Dois ex-traficantes presos numa cadeia espanhola inventam t-shirts irreverentes e começam a distribuir entre os seus companheiros de cela. Um deles sai da prisão e começa a vendê-las de porta em porta, conhece dois investidores italianos e transforma a brincadeira em negócio. As peças viram febre em toda a Europa e a diversão transforma-se numa máquina de fazer dinheiro. Parece uma história do arco-da-velha, mais parecida com o guião de uma novela da TVI, mas é a história real da marca italiana DE PUTA MADRE 69.

 

Esta história já começa de uma forma um tanto…diferente, pois envolve prisão espanhola, narcotráfico, armas e arrependimento. É mais ou menos  assim: no ano de 1991 um narcotraficante colombiano, criado em Miami, é preso em Barcelona por venda de drogas e tráfico de armas sendo condenado a 18 anos de prisão. Juntamente com um companheiro de cela, Ilan Fernandez Uzzan, conhecido como I.F.U., cria t-shirts com slogans e dizeres, digamos, pouco comuns, relacionados aos seus crimes e distribui dentro e fora da prisão clandestinamente. Era uma tentativa de desabafar e mostrar que a vida do tráfico não vale a pena. Ao ser solto da prisão de Quatre Camins em 1996, Ilan Fernandez vende as suas criações, inicialmente produzidas na América Latina, de porta em porta. Em três meses consegue vender 200.000 unidades.
 
E como o rapazito tem olho para os “connects” acaba por conhecer dois investidores italianos que transformaram esta ideía em negócio. Resultado: a marca vira febre na Europa entre o pessoal mais “in” que começa a usar estas t-shirts ao estilo de “anti-fashion”, o que acaba por produzir o efeito totalmente oposto, uma vez que a marca começa a ficar conhecida.

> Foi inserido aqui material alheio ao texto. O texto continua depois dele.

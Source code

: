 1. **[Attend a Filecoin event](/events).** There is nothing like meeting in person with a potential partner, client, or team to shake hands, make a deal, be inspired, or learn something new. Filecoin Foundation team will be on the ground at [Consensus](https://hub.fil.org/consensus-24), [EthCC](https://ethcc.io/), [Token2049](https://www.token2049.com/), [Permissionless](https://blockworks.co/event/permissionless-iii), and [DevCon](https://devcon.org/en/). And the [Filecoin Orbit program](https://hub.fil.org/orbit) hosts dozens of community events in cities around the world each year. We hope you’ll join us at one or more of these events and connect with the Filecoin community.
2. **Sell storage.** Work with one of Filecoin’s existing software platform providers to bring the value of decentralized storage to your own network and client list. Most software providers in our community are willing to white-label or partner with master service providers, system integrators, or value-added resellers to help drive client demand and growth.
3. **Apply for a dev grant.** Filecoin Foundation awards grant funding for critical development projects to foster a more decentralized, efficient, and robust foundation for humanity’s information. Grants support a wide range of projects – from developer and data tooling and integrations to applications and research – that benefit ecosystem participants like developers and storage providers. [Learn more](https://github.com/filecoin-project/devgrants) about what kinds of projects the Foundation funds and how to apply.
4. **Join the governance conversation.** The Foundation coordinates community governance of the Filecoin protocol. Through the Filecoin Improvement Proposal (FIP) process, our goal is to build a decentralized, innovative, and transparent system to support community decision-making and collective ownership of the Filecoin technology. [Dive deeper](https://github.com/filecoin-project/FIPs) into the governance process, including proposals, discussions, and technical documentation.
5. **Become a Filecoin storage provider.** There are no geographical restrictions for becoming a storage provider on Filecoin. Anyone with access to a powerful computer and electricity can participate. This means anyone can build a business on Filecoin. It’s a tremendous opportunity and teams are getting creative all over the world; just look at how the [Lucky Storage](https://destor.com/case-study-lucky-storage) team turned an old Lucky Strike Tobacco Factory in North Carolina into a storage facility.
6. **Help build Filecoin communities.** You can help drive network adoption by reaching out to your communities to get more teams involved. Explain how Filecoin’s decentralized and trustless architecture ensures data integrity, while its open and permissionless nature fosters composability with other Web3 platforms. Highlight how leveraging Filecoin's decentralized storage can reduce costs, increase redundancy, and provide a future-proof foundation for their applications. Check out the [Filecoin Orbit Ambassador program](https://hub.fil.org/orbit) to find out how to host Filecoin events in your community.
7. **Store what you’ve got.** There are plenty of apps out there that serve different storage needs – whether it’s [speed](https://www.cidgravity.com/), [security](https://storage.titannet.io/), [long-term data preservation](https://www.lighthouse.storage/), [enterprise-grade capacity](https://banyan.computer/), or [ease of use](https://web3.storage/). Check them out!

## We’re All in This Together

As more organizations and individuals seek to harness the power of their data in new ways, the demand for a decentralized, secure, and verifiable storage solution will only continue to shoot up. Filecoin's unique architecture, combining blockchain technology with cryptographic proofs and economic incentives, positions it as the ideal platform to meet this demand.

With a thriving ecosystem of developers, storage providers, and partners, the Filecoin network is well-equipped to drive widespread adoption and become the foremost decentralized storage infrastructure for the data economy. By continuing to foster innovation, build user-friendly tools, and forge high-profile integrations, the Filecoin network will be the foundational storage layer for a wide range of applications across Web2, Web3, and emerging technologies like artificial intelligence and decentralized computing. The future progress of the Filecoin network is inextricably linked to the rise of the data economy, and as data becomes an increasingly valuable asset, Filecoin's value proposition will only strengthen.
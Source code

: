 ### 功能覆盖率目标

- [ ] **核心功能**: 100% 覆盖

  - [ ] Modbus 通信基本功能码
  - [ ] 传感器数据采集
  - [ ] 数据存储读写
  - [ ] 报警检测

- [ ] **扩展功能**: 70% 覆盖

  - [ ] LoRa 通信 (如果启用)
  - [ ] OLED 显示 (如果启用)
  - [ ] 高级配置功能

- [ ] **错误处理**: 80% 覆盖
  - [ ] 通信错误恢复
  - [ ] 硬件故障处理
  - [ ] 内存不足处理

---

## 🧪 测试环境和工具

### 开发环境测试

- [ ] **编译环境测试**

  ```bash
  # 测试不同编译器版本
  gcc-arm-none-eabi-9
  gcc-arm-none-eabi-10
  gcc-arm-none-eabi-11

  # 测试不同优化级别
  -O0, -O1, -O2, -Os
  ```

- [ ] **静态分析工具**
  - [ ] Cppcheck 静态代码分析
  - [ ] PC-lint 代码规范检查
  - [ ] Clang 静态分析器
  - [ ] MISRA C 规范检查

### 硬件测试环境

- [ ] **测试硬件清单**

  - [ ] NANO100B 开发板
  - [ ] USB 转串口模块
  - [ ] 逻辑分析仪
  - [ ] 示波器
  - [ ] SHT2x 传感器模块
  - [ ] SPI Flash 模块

Esta situação acontece principalmente depois que um participante de um Reality Show italiano (La isla de los famosos) aparecer utilizando uma t-shirt da DE PUTA MADRE 69. Para se ter noção do barulho que a marca causou, as t-shirts da marca estampavam frases como “Braço da morte”, “Puro pó branco”, “Traficante” e outras delas mostram as fotos de Pablo Escobar, ex-chefe do cartel de Medellín, um dos maiores produtores de cocaína do mundo. Na época, o embaixador da Colômbia em Roma protestou. Em vão, pois as vendas multiplicaram.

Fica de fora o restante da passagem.